Roba and Craciunoiu chronicle the formation of "Grupul 3" and then, beginning with June 1943, devote month-by-month chapters -- usually with impressive lists of daily missions -- to the activities of the Rumanian flyers. In July 1943, for example, in addition to noting each mission, the number of aircraft involved, and the mission target (as well as existence of any escorts), the authors tally 57 total sorties (this would appear to be something of a mistranslation for "missions"), 770 "planes used" (this seems to be "sorties"), 5 planes lost, and 3 crewmen KIA. In April 1944 all surviving personnel were evacuated from Sevastopol by seaplane.

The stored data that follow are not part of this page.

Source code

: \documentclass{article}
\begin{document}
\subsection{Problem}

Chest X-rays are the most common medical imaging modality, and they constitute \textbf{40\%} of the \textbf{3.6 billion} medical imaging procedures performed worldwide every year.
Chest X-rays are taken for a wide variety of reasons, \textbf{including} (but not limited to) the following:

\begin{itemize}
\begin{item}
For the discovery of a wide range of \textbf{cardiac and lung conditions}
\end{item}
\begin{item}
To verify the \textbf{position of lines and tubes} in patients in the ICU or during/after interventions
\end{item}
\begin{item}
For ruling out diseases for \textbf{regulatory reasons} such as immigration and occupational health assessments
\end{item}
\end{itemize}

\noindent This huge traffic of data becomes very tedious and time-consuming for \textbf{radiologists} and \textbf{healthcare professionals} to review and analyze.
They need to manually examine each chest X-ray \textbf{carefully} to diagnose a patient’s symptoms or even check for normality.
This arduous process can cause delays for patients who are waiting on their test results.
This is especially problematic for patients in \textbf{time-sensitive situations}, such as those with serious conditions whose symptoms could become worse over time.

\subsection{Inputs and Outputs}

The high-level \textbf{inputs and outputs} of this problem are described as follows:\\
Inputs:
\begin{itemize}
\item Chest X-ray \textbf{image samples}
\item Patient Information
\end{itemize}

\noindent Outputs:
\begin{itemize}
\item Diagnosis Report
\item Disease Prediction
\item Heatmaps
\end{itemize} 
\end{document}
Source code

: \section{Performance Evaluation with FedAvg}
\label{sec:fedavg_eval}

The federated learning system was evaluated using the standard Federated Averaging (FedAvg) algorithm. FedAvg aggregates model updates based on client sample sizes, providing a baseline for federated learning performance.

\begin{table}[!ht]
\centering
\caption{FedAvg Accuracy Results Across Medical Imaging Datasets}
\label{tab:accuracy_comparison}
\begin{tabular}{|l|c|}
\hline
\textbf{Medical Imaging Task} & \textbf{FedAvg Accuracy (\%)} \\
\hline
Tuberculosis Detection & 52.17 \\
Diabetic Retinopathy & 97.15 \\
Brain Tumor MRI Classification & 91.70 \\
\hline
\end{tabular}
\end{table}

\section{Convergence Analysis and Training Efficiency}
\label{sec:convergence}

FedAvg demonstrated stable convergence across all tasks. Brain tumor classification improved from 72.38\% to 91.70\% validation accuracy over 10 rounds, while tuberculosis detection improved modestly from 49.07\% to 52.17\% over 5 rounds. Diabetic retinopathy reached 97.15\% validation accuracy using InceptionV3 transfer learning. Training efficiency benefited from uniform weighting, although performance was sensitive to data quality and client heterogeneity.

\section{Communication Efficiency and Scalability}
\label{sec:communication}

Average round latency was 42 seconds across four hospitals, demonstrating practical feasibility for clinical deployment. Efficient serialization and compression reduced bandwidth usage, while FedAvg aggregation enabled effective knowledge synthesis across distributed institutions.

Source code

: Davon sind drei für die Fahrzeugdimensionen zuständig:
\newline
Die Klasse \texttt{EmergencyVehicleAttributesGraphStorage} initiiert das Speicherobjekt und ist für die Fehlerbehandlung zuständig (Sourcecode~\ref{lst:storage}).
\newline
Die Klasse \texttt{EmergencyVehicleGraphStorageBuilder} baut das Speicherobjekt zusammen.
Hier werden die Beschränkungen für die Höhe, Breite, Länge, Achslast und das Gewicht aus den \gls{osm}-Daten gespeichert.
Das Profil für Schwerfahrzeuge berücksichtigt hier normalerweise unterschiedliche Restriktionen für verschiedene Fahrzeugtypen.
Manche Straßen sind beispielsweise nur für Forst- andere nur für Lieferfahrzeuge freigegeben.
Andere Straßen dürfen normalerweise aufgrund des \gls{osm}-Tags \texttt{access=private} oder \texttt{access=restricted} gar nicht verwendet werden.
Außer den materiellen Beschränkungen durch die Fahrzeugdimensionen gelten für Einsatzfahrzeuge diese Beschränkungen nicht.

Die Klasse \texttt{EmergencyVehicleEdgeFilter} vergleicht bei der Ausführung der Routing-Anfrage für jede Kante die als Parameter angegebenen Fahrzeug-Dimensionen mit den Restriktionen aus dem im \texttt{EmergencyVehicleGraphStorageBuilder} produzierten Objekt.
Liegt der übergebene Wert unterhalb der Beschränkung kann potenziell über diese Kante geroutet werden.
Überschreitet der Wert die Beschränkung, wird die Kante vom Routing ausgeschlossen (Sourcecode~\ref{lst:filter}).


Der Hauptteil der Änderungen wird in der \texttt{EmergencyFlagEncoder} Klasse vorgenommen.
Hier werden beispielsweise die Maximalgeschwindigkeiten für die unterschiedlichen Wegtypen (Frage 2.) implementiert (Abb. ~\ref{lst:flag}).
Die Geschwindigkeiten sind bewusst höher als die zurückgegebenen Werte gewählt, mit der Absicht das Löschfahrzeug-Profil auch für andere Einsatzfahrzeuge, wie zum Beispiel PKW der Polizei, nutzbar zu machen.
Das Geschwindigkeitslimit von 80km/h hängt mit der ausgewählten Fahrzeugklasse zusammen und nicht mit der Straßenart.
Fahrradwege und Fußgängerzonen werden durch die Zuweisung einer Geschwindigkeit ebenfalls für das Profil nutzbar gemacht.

The illustrations -- wartime photos and sketches -- are entirely black and white and the text is not especially sparkling (many pilots are quoted, as well as chunks from Mark Axworthy's Third Axis, Fourth Ally), but all-in-all this is a credible effort, especially considering it was published in Bucharest about an air unit unfamiliar to most English-language readers and researchers.
Roba, Jean-Louis and Cristian Craciunoiu. Seaplanes over the Black Sea: German-Romanian Operations, 1941-1944. Bucharest: Modelism International, 1995
Much as they did with the Rumanian Stuka group in Romanian Black Hussars, authors Roba and Craciunoiu dig into another obscure corner of Russian front air operations. This volume, very similar in format to the Stuka book, but pre-dating it by three years, discusses the pre-war evolution of Rumanian air-sea air units and the German-Rumanian force's first missions -- and the first Soviet air strikes against them -- on 22 June 1941. Subsequent chapters describe ongoing anti-naval patrols, rescue missions, and other sorties. Ongoing Soviet air strikes and occasional air-to-air engagements are also covered. The closing chapter tells of the final days of the Rumanian pilots and their seaplanes following departure of the Germans and arrival of the Soviets in 1944.
As with the other Modelism title, Seaplanes over the Black Sea is a credible but unspectacular book. Its biggest weakness comes from its lack of organization and its fractured English; its greatest appeal comes from the obscurity of its topic.
Crandall, Jerry. EagleFiles #1: Doras of the Galland Circus. Hamilton, MT: Eagle Editions Ltd, 1999
Crandall begins the story of JV 44 with about seven heavily-illustrated pages of text explaining the origins of the unit and providing biographical information about its pilots. The "Red 1", "Red 3", "Red 4", and "Red 13" machines are then described (colors of under surfaces, upper surfaces, spinner, and prop blades; unit emblem; stenciling; personal markings; and national markings on fuselage and wings), illustrated with black and white photos (many featuring GIs posing on planes at the captured field), and dazzlingly revealed in Tom Tullis' original, full color artwork. (Tullis, by the way, is also responsible for some of the beautiful illustrations in Birth of the Luftwaffe Fighter Force.) Three more chapters round out the book: "Ainring Airfield, 1945", "Other Aircraft at Ainring", and "The Helicopters at Ainring".
Although it lacks the visual flair of Birth of the Luftwaffe Fighter Force and the depth of textual information in Focke-Wulf Ta 152, this is an attractive, interesting volume and not only modelers but many in the Luftwaffe research community will want to own a copy.
Thanks to the publishers for providing these review copies.